I think its more accurate to say that feminists are unlikely to sit there passively while other women are attacked for their choices and behaviour. Especially where there's important context to be considered, where the attack is exaggerated, a generalisation based on stereotypes, coming from a place of sexism or misogyny, or where its being used as whataboutery to divert attention from male bad behaviour. Unfortunately attacks of this nature on women happen very frequently, so feminists tend to have to do a lot of explaining, challenging and correcting.

republicofjam · 17/08/2025 20:36

I think OP is actually the outraged old man mentioned by another poster who declined his request to share a table in a cafe full of empty tables.

DorothyStorm · 17/08/2025 21:14

republicofjam · 17/08/2025 20:36

I think OP is actually the outraged old man mentioned by another poster who declined his request to share a table in a cafe full of empty tables.

I assumed she was the woman wanting four days free childcare and expecting another women to take four days of annual leave.

everychildmatters · 17/08/2025 21:17

I think people generally dislike feminists. I was told, for example (by a woman) that a woman who chooses to walk herself down the aisle "is a narc."

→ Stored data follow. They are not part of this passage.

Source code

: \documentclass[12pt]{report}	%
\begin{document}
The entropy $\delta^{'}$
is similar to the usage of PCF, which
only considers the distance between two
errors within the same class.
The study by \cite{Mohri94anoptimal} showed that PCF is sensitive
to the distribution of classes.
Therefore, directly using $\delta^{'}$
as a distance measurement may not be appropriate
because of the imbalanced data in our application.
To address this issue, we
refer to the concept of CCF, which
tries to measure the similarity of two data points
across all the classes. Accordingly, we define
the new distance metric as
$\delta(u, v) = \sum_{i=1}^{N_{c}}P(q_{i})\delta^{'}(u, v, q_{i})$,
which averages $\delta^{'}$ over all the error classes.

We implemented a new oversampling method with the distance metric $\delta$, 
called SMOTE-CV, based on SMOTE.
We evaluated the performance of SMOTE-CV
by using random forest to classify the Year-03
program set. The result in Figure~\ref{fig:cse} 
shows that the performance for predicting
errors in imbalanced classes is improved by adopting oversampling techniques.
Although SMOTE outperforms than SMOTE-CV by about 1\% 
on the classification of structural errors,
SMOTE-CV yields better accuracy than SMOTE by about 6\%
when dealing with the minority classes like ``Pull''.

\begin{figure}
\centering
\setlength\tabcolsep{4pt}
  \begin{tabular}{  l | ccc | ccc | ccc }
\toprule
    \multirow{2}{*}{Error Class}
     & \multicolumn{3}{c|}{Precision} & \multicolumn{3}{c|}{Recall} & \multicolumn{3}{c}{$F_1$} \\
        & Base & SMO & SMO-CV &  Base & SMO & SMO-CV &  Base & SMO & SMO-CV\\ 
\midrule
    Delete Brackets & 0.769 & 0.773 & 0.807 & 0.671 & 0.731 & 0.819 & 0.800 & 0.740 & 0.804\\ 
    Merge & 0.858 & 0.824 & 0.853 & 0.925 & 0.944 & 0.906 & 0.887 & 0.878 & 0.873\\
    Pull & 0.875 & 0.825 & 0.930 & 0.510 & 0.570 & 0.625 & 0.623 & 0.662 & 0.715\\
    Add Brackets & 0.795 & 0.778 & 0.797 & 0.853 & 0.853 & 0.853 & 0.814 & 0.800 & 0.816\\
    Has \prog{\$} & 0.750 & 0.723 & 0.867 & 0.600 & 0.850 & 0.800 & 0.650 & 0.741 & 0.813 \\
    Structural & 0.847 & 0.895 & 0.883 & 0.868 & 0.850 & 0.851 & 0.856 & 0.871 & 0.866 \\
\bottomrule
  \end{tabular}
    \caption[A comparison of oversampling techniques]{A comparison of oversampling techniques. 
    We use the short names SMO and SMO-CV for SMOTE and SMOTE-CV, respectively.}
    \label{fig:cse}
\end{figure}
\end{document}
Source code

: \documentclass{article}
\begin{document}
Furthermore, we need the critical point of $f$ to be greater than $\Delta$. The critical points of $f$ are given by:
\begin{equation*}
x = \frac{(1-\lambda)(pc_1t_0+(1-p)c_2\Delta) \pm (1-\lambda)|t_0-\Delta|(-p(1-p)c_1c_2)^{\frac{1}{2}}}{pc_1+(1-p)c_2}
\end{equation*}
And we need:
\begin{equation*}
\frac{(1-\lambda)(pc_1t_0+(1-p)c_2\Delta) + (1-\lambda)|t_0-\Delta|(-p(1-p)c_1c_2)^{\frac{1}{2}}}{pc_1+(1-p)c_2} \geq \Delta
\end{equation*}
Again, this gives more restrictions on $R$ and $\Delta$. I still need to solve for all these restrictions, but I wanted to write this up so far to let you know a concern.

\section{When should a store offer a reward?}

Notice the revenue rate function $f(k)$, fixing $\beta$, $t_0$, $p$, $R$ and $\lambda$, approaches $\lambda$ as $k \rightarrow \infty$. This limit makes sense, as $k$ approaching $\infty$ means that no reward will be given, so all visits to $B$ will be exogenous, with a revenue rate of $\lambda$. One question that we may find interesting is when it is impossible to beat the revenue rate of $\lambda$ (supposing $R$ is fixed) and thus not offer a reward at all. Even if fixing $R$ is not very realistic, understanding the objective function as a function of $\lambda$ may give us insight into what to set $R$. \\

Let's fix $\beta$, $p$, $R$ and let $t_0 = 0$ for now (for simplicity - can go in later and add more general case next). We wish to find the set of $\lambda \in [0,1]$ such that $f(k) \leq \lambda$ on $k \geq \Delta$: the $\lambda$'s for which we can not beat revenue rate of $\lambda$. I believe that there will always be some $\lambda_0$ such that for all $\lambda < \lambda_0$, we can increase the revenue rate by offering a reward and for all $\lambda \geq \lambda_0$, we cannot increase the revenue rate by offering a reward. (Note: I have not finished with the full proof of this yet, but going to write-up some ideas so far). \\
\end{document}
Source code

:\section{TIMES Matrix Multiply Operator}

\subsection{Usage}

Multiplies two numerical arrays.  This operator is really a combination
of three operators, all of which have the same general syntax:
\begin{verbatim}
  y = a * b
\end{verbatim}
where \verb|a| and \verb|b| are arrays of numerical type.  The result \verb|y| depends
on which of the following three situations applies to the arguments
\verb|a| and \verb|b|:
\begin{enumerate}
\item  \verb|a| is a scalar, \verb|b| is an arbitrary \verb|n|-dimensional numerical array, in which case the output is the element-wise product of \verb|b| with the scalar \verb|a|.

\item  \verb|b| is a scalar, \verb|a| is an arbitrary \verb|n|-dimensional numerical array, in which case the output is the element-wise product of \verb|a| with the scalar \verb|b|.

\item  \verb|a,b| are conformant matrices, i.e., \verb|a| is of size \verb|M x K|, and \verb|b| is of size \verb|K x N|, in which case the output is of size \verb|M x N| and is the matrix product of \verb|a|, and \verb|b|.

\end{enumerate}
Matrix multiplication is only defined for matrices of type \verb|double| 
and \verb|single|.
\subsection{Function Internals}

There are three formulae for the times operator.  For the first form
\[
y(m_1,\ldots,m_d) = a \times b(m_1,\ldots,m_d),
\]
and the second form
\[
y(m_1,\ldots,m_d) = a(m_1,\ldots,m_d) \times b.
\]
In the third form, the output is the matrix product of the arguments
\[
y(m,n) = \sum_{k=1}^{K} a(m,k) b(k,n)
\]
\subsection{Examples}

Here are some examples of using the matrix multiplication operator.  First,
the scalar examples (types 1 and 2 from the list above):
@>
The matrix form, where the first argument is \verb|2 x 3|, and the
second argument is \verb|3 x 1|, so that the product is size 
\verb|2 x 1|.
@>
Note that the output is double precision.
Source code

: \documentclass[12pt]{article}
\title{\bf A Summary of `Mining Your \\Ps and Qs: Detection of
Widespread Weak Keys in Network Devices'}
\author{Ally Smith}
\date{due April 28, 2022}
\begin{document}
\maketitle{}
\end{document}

WhenYouSayNothingAtAll · 17/08/2025 21:46

WryCoralCritic · 17/08/2025 12:57

Exactly, I’m not talking about women asserting themselves in healthy ways. I’m talking about when genuinely selfish or unfair behaviour gets wrapped up in the language of empowerment. It blurs the line and makes it harder to call out.

You still haven’t given any concrete examples. I wonder why. It can’t be that hard since you must encounter it a lot to make you start a thread about it.